The notorious hedging deal during the Rajapaksa regime, many WTO agreements, the Indo-Sri Lanka Accord – connected to the 13th Amendment India is harping on to implement, CEPA and SFTA are some of many including the recently introduced ‘ambulance saga,’ initiated, promoted and presented to the Cabinet by Prime Minister personally, bypassing the line minister.
The Indo-Sri Lanka Accord by JR and CEPA signed by Chandrika, the 2002 horrendous agreement signed “with the separatist leader” was hurriedly prepared and forced on us and we are paying heavy prices now. Even now the President, Prime Minister and the Minister of Foreign affairs sign various ad hoc agreements hurriedly prepared that are binding on Sri Lanka and the citizens including the future generation. The Foreign Minister has no faith in the Ministry of Foreign Affairs and has appointed an apex body to advise him.
We were fortunate with highly-learned and reputed international civil servants in the international arena in the past such as Shirley Amarasinghe, Dr. R.S.S. Gunawardena, Lakshman Kadirgamar and many including Justice C.G. Weeramantry and Desmond De Silva QC, are still alive and ready to serve the nation. It is not fair and dangerous to politicise this national issue and terrorise the opponents, media, and citizens and force and bulldoze it on the people.
The ETCA agreement for some unknown reason only known to some. It should have been made public for the people not to be suspicious; if it is genuine and put forward for genuine reasons with no ulterior motives. Today statesmanship and patience is lacking in the legislature and politicians are behaving like pre-programmed dolls, naming media persons and attacking everybody in this most respected house of legislature in a most unbecoming of statesmanship, tarnishing great customs, conventions and democratic norms we have been used to.
We need a full-scale public discussion on this most controversial and many other issues based on the principles of King Lichchave as proposed by the proponents of the current policies. It is argued that this agreement will generate jobs for Sri Lankans. It is hard to believe this as it has to be worked out with a long-term strategy on political and economic sphere. Have the other agreements India entered with its neighbours been successful in generating jobs?
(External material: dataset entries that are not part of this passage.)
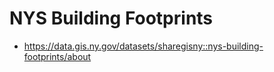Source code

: # NYS Building Footprints

* https://data.gis.ny.gov/datasets/sharegisny::nys-building-footprints/about
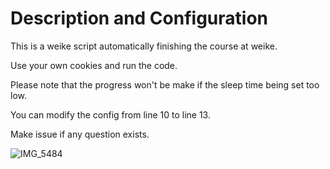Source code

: # Description and Configuration
This is a weike script automatically finishing the course at weike.

Use your own cookies and run the code.

Please note that the progress won't be make if the sleep time being set too low.

You can modify the config from line 10 to line 13.

Make issue if any question exists.

![IMG_5484](https://user-images.githubusercontent.com/77989499/230560326-daf99d7c-f944-4963-94f9-465ae685432a.PNG)
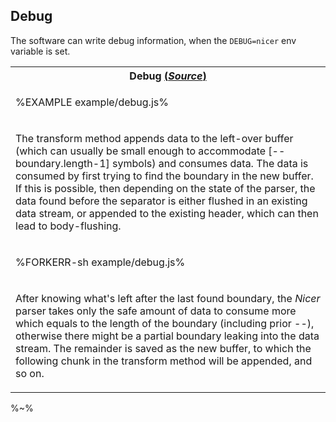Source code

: ## Debug

The software can write debug information, when the `DEBUG=nicer` env variable is set.

<table>
<tr><th>Debug <a href="example/debug.js">(<em>Source</em>)</a></th></tr>
<!-- block-start -->
<tr><td>

%EXAMPLE example/debug.js%
</td></tr>
<tr><td><md2html>

The transform method appends data to the left-over buffer (which can usually be small enough to accommodate [--boundary.length-1] symbols) and consumes data. The data is consumed by first trying to find the boundary in the new buffer. If this is possible, then depending on the state of the parser, the data found before the separator is either flushed in an existing data stream, or appended to the existing header, which can then lead to body-flushing.
</md2html></td></tr>
<!-- /block-end -->
<!-- block-start -->
<tr><td>

%FORKERR-sh example/debug.js%
</td></tr>
<tr><td><md2html>

After knowing what's left after the last found boundary, the _Nicer_ parser takes only the safe amount of data to consume more which equals to the length of the boundary (including prior --), otherwise there might be a partial boundary leaking into the data stream. The remainder is saved as the new buffer, to which the following chunk in the transform method will be appended, and so on.
</md2html></td></tr>
<!-- /block-end -->
</table>

%~%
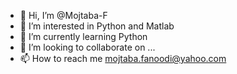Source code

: - 👋 Hi, I’m @Mojtaba-F
- 👀 I’m interested in Python and Matlab
- 🌱 I’m currently learning Python
- 💞️ I’m looking to collaborate on ...
- 📫 How to reach me mojtaba.fanoodi@yahoo.com

<!---
Mojtaba-F/Mojtaba-F is a ✨ special ✨ repository because its `README.md` (this file) appears on your GitHub profile.
You can click the Preview link to take a look at your changes.
--->
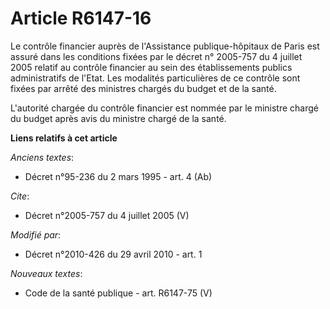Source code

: # Article R6147-16

Le contrôle financier auprès de l'Assistance publique-hôpitaux de Paris est assuré dans les conditions fixées par le décret
n° 2005-757 du 4 juillet 2005 relatif au contrôle financier au sein des établissements publics administratifs de l'Etat. Les
modalités particulières de ce contrôle sont fixées par arrêté des ministres chargés du budget et de la santé. 

L'autorité chargée du contrôle financier est nommée par le ministre chargé du budget après avis du ministre chargé de la
santé.

**Liens relatifs à cet article**

_Anciens textes_:

  - Décret n°95-236 du 2 mars 1995 - art. 4 (Ab)

_Cite_:

  - Décret n°2005-757 du 4 juillet 2005 (V)

_Modifié par_:

  - Décret n°2010-426 du 29 avril 2010 - art. 1

_Nouveaux textes_:

  - Code de la santé publique - art. R6147-75 (V)
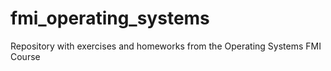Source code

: # fmi_operating_systems
Repository with exercises and homeworks from the Operating Systems FMI Course
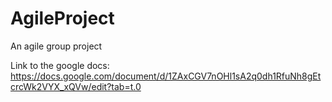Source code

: # AgileProject
An agile group project

Link to the google docs:
https://docs.google.com/document/d/1ZAxCGV7nOHl1sA2q0dh1RfuNh8gEtcrcWk2VYX_xQVw/edit?tab=t.0
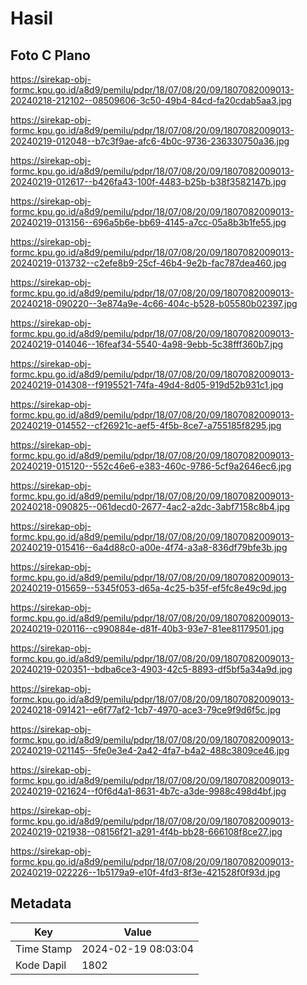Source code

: # Hasil

## Foto C Plano

https://sirekap-obj-formc.kpu.go.id/a8d9/pemilu/pdpr/18/07/08/20/09/1807082009013-20240218-212102--08509606-3c50-49b4-84cd-fa20cdab5aa3.jpg

https://sirekap-obj-formc.kpu.go.id/a8d9/pemilu/pdpr/18/07/08/20/09/1807082009013-20240219-012048--b7c3f9ae-afc6-4b0c-9736-236330750a36.jpg

https://sirekap-obj-formc.kpu.go.id/a8d9/pemilu/pdpr/18/07/08/20/09/1807082009013-20240219-012617--b426fa43-100f-4483-b25b-b38f3582147b.jpg

https://sirekap-obj-formc.kpu.go.id/a8d9/pemilu/pdpr/18/07/08/20/09/1807082009013-20240219-013156--696a5b6e-bb69-4145-a7cc-05a8b3b1fe55.jpg

https://sirekap-obj-formc.kpu.go.id/a8d9/pemilu/pdpr/18/07/08/20/09/1807082009013-20240219-013732--c2efe8b9-25cf-46b4-9e2b-fac787dea460.jpg

https://sirekap-obj-formc.kpu.go.id/a8d9/pemilu/pdpr/18/07/08/20/09/1807082009013-20240218-090220--3e874a9e-4c66-404c-b528-b05580b02397.jpg

https://sirekap-obj-formc.kpu.go.id/a8d9/pemilu/pdpr/18/07/08/20/09/1807082009013-20240219-014046--16feaf34-5540-4a98-9ebb-5c38fff360b7.jpg

https://sirekap-obj-formc.kpu.go.id/a8d9/pemilu/pdpr/18/07/08/20/09/1807082009013-20240219-014308--f9195521-74fa-49d4-8d05-919d52b931c1.jpg

https://sirekap-obj-formc.kpu.go.id/a8d9/pemilu/pdpr/18/07/08/20/09/1807082009013-20240219-014552--cf26921c-aef5-4f5b-8ce7-a755185f8295.jpg

https://sirekap-obj-formc.kpu.go.id/a8d9/pemilu/pdpr/18/07/08/20/09/1807082009013-20240219-015120--552c46e6-e383-460c-9786-5cf9a2646ec6.jpg

https://sirekap-obj-formc.kpu.go.id/a8d9/pemilu/pdpr/18/07/08/20/09/1807082009013-20240218-090825--061decd0-2677-4ac2-a2dc-3abf7158c8b4.jpg

https://sirekap-obj-formc.kpu.go.id/a8d9/pemilu/pdpr/18/07/08/20/09/1807082009013-20240219-015416--6a4d88c0-a00e-4f74-a3a8-836df79bfe3b.jpg

https://sirekap-obj-formc.kpu.go.id/a8d9/pemilu/pdpr/18/07/08/20/09/1807082009013-20240219-015659--5345f053-d65a-4c25-b35f-ef5fc8e49c9d.jpg

https://sirekap-obj-formc.kpu.go.id/a8d9/pemilu/pdpr/18/07/08/20/09/1807082009013-20240219-020116--c990884e-d81f-40b3-93e7-81ee81179501.jpg

https://sirekap-obj-formc.kpu.go.id/a8d9/pemilu/pdpr/18/07/08/20/09/1807082009013-20240219-020351--bdba6ce3-4903-42c5-8893-df5bf5a34a9d.jpg

https://sirekap-obj-formc.kpu.go.id/a8d9/pemilu/pdpr/18/07/08/20/09/1807082009013-20240218-091421--e6f77af2-1cb7-4970-ace3-79ce9f9d6f5c.jpg

https://sirekap-obj-formc.kpu.go.id/a8d9/pemilu/pdpr/18/07/08/20/09/1807082009013-20240219-021145--5fe0e3e4-2a42-4fa7-b4a2-488c3809ce46.jpg

https://sirekap-obj-formc.kpu.go.id/a8d9/pemilu/pdpr/18/07/08/20/09/1807082009013-20240219-021624--f0f6d4a1-8631-4b7c-a3de-9988c498d4bf.jpg

https://sirekap-obj-formc.kpu.go.id/a8d9/pemilu/pdpr/18/07/08/20/09/1807082009013-20240219-021938--08156f21-a291-4f4b-bb28-666108f8ce27.jpg

https://sirekap-obj-formc.kpu.go.id/a8d9/pemilu/pdpr/18/07/08/20/09/1807082009013-20240219-022226--1b5179a9-e10f-4fd3-8f3e-421528f0f93d.jpg


## Metadata

| Key        | Value               |
| ---------- | ------------------- |
| Time Stamp | 2024-02-19 08:03:04 |
| Kode Dapil | 1802                |



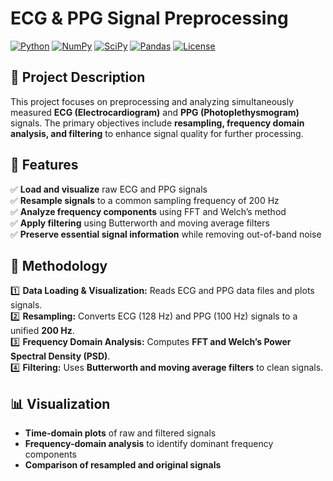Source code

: # ECG & PPG Signal Preprocessing  

[![Python](https://img.shields.io/badge/Python-3.x-blue.svg)](https://www.python.org/)
[![NumPy](https://img.shields.io/badge/Library-NumPy-orange.svg)](https://numpy.org/)
[![SciPy](https://img.shields.io/badge/Library-SciPy-lightgrey.svg)](https://scipy.org/)
[![Pandas](https://img.shields.io/badge/Library-Pandas-green.svg)](https://pandas.pydata.org/)
[![License](https://img.shields.io/badge/License-MIT-yellow.svg)](LICENSE)

## 📌 Project Description  
This project focuses on preprocessing and analyzing simultaneously measured **ECG (Electrocardiogram)** and **PPG (Photoplethysmogram)** signals. The primary objectives include **resampling, frequency domain analysis, and filtering** to enhance signal quality for further processing.

## 📂 Features  
✅ **Load and visualize** raw ECG and PPG signals  
✅ **Resample signals** to a common sampling frequency of 200 Hz  
✅ **Analyze frequency components** using FFT and Welch’s method  
✅ **Apply filtering** using Butterworth and moving average filters  
✅ **Preserve essential signal information** while removing out-of-band noise  

## 📝 Methodology  
1️⃣ **Data Loading & Visualization:** Reads ECG and PPG data files and plots signals.  
2️⃣ **Resampling:** Converts ECG (128 Hz) and PPG (100 Hz) signals to a unified **200 Hz**.  
3️⃣ **Frequency Domain Analysis:** Computes **FFT and Welch’s Power Spectral Density (PSD)**.  
4️⃣ **Filtering:** Uses **Butterworth and moving average filters** to clean signals.  

## 📊 Visualization  
- **Time-domain plots** of raw and filtered signals  
- **Frequency-domain analysis** to identify dominant frequency components  
- **Comparison of resampled and original signals**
India has eternal disputes with all its neighbours, especially landlocked Nepal and tiny Bhutan. Issues with Pakistan and Balderdash are eternal. We were safe for thousands of years because we were an island separated by the sea, yet dealt with the world successfully, not being isolated. It is good to expose ourselves to the world via agreements but it has to be done with due care and caution in this selfish world.
Apparently the Government fears India, professionals and people and is hiding the facts unnecessarily. What is the difficulty and fear in making the skeleton draft public for the public to know and to make contributions and suggestions to the proposals if it is done for the benefit of the citizen?
We propose as concerned citizens and professionals for the Government acting as a trustee to the nation to be calm and patient, giving space and time to all parties concerned and worried including members of the Legislature and the general public to participate in the debates as there is no hurry and there is all the time in the world to prepare a better and safer instrument on behalf of the worried and disturbed nation.
(The writer is a former Ambassador to the UAE and Israel and a Solicitor/Attorney-at-Law.)